Bipartisan support has emerged for a national electric car supply chain policy in the United States Senate. The federal government is now inching closer to implementing action to challenge China’s dominance in electric vehicle metal and battery production, Reuters reported Tuesday.
According to the report, the Energy and Natural Resources Committee recently held a hearing on the American Mineral Security Act. The legislation aims to make it easier and quicker for mines to meet regulations and gain permits for lithium, graphite, and other minerals or precious materials for electric car production. It would also require a tally of metal reserves in the country.
The legislation features bipartisan sponsors: Republican Lisa Murkowski of Alaska and Democrat Joe Manchin of West Virginia. At the hearing, Murkowski said the U.S. is doing itself no favors by not knowing how much of a particular natural resource is available, in reference to the tally mandate for electric car materials.
The process would send field experts out across the U.S. to take rock samples and understand what minerals might be hiding beneath our own feet. Experts said current estimates of lithium and other rare earth minerals used in battery production are likely conservative.

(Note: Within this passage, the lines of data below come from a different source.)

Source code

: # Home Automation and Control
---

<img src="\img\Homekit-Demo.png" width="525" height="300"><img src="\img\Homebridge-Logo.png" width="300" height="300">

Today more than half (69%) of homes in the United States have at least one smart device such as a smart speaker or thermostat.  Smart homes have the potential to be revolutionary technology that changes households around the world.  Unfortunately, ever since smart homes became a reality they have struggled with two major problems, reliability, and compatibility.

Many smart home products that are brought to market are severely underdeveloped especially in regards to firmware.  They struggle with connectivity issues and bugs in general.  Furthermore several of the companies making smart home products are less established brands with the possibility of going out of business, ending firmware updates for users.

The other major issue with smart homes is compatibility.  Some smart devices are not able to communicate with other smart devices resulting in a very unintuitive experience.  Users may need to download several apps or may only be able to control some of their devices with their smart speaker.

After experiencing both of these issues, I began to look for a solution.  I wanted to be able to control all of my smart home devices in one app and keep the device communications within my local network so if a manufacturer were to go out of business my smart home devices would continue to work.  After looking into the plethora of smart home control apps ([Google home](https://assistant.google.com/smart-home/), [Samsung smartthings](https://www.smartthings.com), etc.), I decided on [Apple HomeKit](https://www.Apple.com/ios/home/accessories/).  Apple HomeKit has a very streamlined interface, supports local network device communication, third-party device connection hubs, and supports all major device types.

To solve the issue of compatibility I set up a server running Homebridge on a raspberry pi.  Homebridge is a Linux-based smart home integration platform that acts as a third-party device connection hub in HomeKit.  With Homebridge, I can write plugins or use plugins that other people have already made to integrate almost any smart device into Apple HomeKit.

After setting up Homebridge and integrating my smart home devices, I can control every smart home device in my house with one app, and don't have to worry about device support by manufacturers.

Everyone agreed China has a huge head start on production and processing. Even some U.S. facilities face somewhat of a monopoly and must send minerals to China for processing because the market remains weak domestically. Some companies called for federal loan guarantees to boost mining production and jumpstart the market. Investors are often wary of new mine projects in the U.S. because of China’s dominance in the segment.
The Trump Administration has already signaled support for the bipartisan legislation, though it’s unclear when the committee will bring the legislation up for a vote.